[Records provided Boundary: Start]
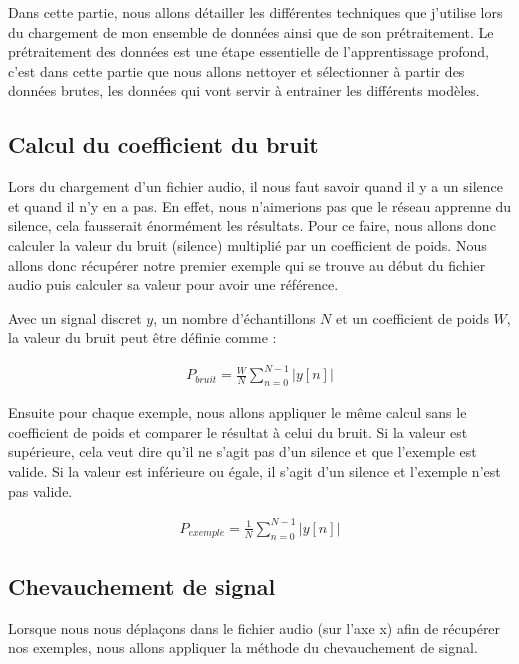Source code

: Dans cette partie, nous allons détailler les différentes techniques que j'utilise lors du chargement de mon ensemble de données ainsi que de son prétraitement. Le prétraitement des données est une étape essentielle de l'apprentissage profond, c'est dans cette partie que nous allons nettoyer et sélectionner à partir des données brutes, les données qui vont servir à entrainer les différents modèles.

\subsection{Calcul du coefficient du bruit}

Lors du chargement d'un fichier audio, il nous faut savoir quand il y a un silence et quand il n'y en a pas. En effet, nous n'aimerions pas que le réseau apprenne du silence, cela fausserait énormément les résultats. Pour ce faire, nous allons donc calculer la valeur du bruit (silence) multiplié par un coefficient de poids. Nous allons donc récupérer notre premier exemple qui se trouve au début du fichier audio puis calculer sa valeur pour avoir une référence.

Avec un signal discret $y$, un nombre d'échantillons $N$ et un coefficient de poids $W$, la valeur du bruit peut être définie comme :

{\Large
	\setlength{\abovedisplayskip}{-0.5cm}
	\begin{align*}
		P_{bruit} = \frac{W}{N}\sum_{n=0}^{N-1}{\lvert y[n]\rvert}
	\end{align*}
}

Ensuite pour chaque exemple, nous allons appliquer le même calcul sans le coefficient de poids et comparer le résultat à celui du bruit. Si la valeur est supérieure, cela veut dire qu'il ne s’agit pas d'un silence et que l'exemple est valide. Si la valeur est inférieure ou égale, il s'agit d'un silence et l'exemple n'est pas valide.

{\Large
	\setlength{\abovedisplayskip}{-0.5cm}
	\begin{align*}
		P_{exemple} = \frac{1}{N}\sum_{n=0}^{N-1}{\lvert y[n]\rvert}
	\end{align*}
}

\subsection{Chevauchement de signal}

Lorsque nous nous déplaçons dans le fichier audio (sur l'axe x) afin de récupérer nos exemples, nous allons appliquer la méthode du chevauchement de signal.

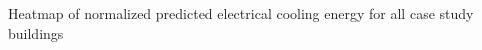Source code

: Heatmap of normalized predicted electrical cooling energy for all case study buildings
\label{fig:cooling_heatmap}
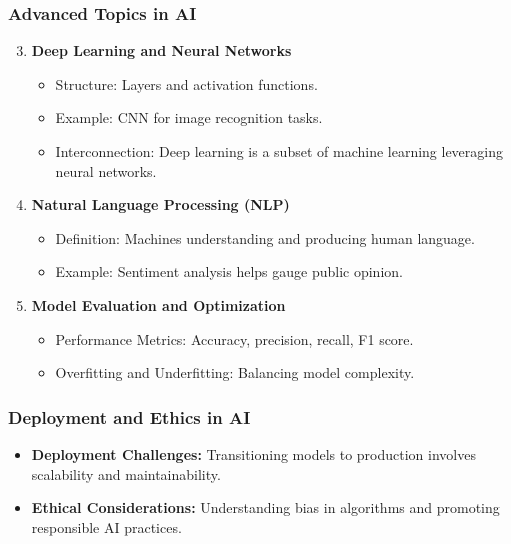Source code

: \documentclass[aspectratio=169]{beamer}
\begin{document}
\begin{frame}[fragile]
    \frametitle{Advanced Topics in AI}
    \begin{enumerate}
        \setcounter{enumi}{2}
        \item \textbf{Deep Learning and Neural Networks}
            \begin{itemize}
                \item Structure: Layers and activation functions.
                \item Example: CNN for image recognition tasks.
                \item Interconnection: Deep learning is a subset of machine learning leveraging neural networks.
            \end{itemize}
        
        \item \textbf{Natural Language Processing (NLP)}
            \begin{itemize}
                \item Definition: Machines understanding and producing human language.
                \item Example: Sentiment analysis helps gauge public opinion.
            \end{itemize}
        
        \item \textbf{Model Evaluation and Optimization}
            \begin{itemize}
                \item Performance Metrics: Accuracy, precision, recall, F1 score.
                \item Overfitting and Underfitting: Balancing model complexity.
            \end{itemize}
    \end{enumerate}
\end{frame}

\begin{frame}[fragile]
    \frametitle{Deployment and Ethics in AI}
    \begin{itemize}
        \item \textbf{Deployment Challenges:} Transitioning models to production involves scalability and maintainability.
        \item \textbf{Ethical Considerations:} Understanding bias in algorithms and promoting responsible AI practices.
    \end{itemize}
\end{frame}
\end{document}
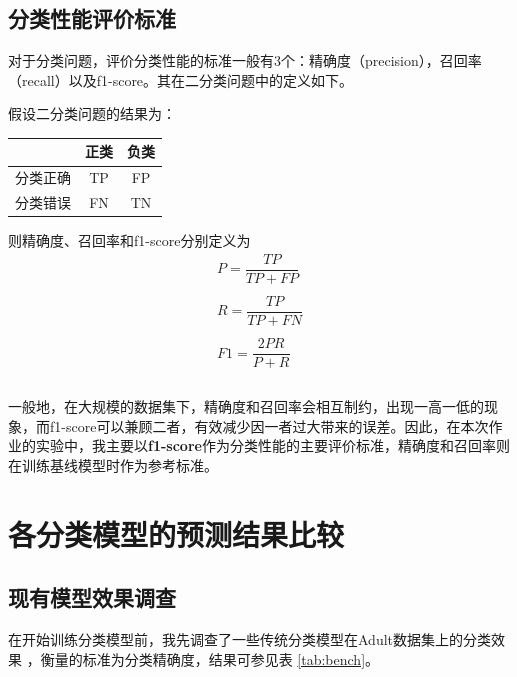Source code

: \documentclass[12pt,a4paper]{article}
\theoremstyle{definition}
\begin{document}
\subsection{分类性能评价标准}

对于分类问题，评价分类性能的标准一般有3个：精确度（precision），召回率（recall）以及f1-score。其在二分类问题中的定义如下。

假设二分类问题的结果为：


\begin{table}[H]
	\centering
	\begin{tabular}{c|c|c}
		& 正类 &  负类 \\
		\hline
		\hline
	
		 分类正确 & TP & FP \\
		 分类错误 & FN & TN \\
	\end{tabular}
\end{table}

则精确度、召回率和f1-score分别定义为
\begin{equation}
	\begin{aligned}
	P = \dfrac{TP}{TP + FP} \\ \\
	R = \dfrac{TP}{TP + FN} \\ \\
	F1 = \dfrac{2PR}{P + R} \\ \\
	\end{aligned}
\end{equation}

\vspace{-0.03\linewidth}
一般地，在大规模的数据集下，精确度和召回率会相互制约，出现一高一低的现象，而f1-score可以兼顾二者，有效减少因一者过大带来的误差。因此，在本次作业的实验中，我主要以\textbf{f1-score}作为分类性能的主要评价标准，精确度和召回率则在训练基线模型时作为参考标准。

\section{各分类模型的预测结果比较}
\label{sec:model-single}

\subsection{现有模型效果调查}

在开始训练分类模型前，我先调查了一些传统分类模型在Adult数据集上的分类效果 \cite{bench}，衡量的标准为分类精确度，结果可参见表 \ref{tab:bench}。
\end{document}
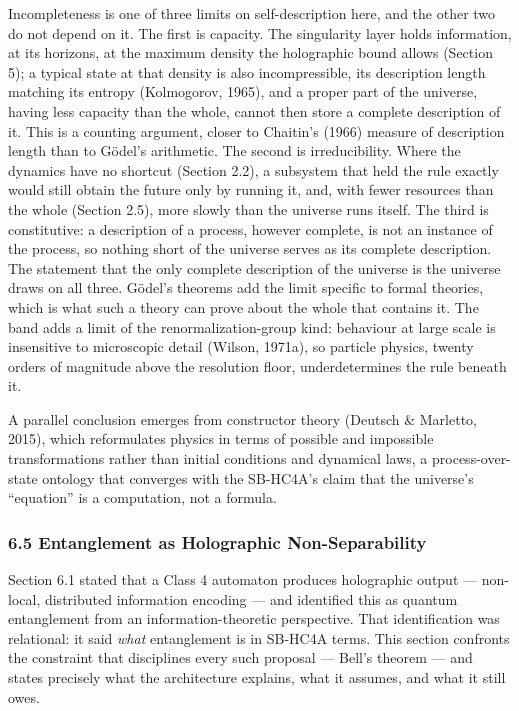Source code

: \documentclass[
]{article}
\begin{document}
Incompleteness is one of three limits on self-description here, and the
other two do not depend on it. The first is capacity. The singularity
layer holds information, at its horizons, at the maximum density the
holographic bound allows (Section 5); a typical state at that density is
also incompressible, its description length matching its entropy
(Kolmogorov, 1965), and a proper part of the universe, having less
capacity than the whole, cannot then store a complete description of it.
This is a counting argument, closer to Chaitin's (1966) measure of
description length than to Gödel's arithmetic. The second is
irreducibility. Where the dynamics have no shortcut (Section 2.2), a
subsystem that held the rule exactly would still obtain the future only
by running it, and, with fewer resources than the whole (Section 2.5),
more slowly than the universe runs itself. The third is constitutive: a
description of a process, however complete, is not an instance of the
process, so nothing short of the universe serves as its complete
description. The statement that the only complete description of the
universe is the universe draws on all three. Gödel's theorems add the
limit specific to formal theories, which is what such a theory can prove
about the whole that contains it. The band adds a limit of the
renormalization-group kind: behaviour at large scale is insensitive to
microscopic detail (Wilson, 1971a), so particle physics, twenty orders
of magnitude above the resolution floor, underdetermines the rule
beneath it.

A parallel conclusion emerges from constructor theory (Deutsch \&
Marletto, 2015), which reformulates physics in terms of possible and
impossible transformations rather than initial conditions and dynamical
laws, a process-over-state ontology that converges with the SB-HC4A's
claim that the universe's ``equation'' is a computation, not a formula.

\hypertarget{entanglement-as-holographic-non-separability}{%
\subsubsection{6.5 Entanglement as Holographic
Non-Separability}\label{entanglement-as-holographic-non-separability}}

Section 6.1 stated that a Class 4 automaton produces holographic output
--- non-local, distributed information encoding --- and identified this
as quantum entanglement from an information-theoretic perspective. That
identification was relational: it said \emph{what} entanglement is in
SB-HC4A terms. This section confronts the constraint that disciplines
every such proposal --- Bell's theorem --- and states precisely what the
architecture explains, what it assumes, and what it still owes.
\end{document}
[Records provided Boundary: End]
## Work required
When the line with "A parallel conclusion" is reached in the data above, begin copying, and stop after the line with "laws, a process-over-state"; copy each line exactly, both ends included.

## Written answer
A parallel conclusion emerges from constructor theory (Deutsch \&
Marletto, 2015), which reformulates physics in terms of possible and
impossible transformations rather than initial conditions and dynamical
laws, a process-over-state ontology that converges with the SB-HC4A's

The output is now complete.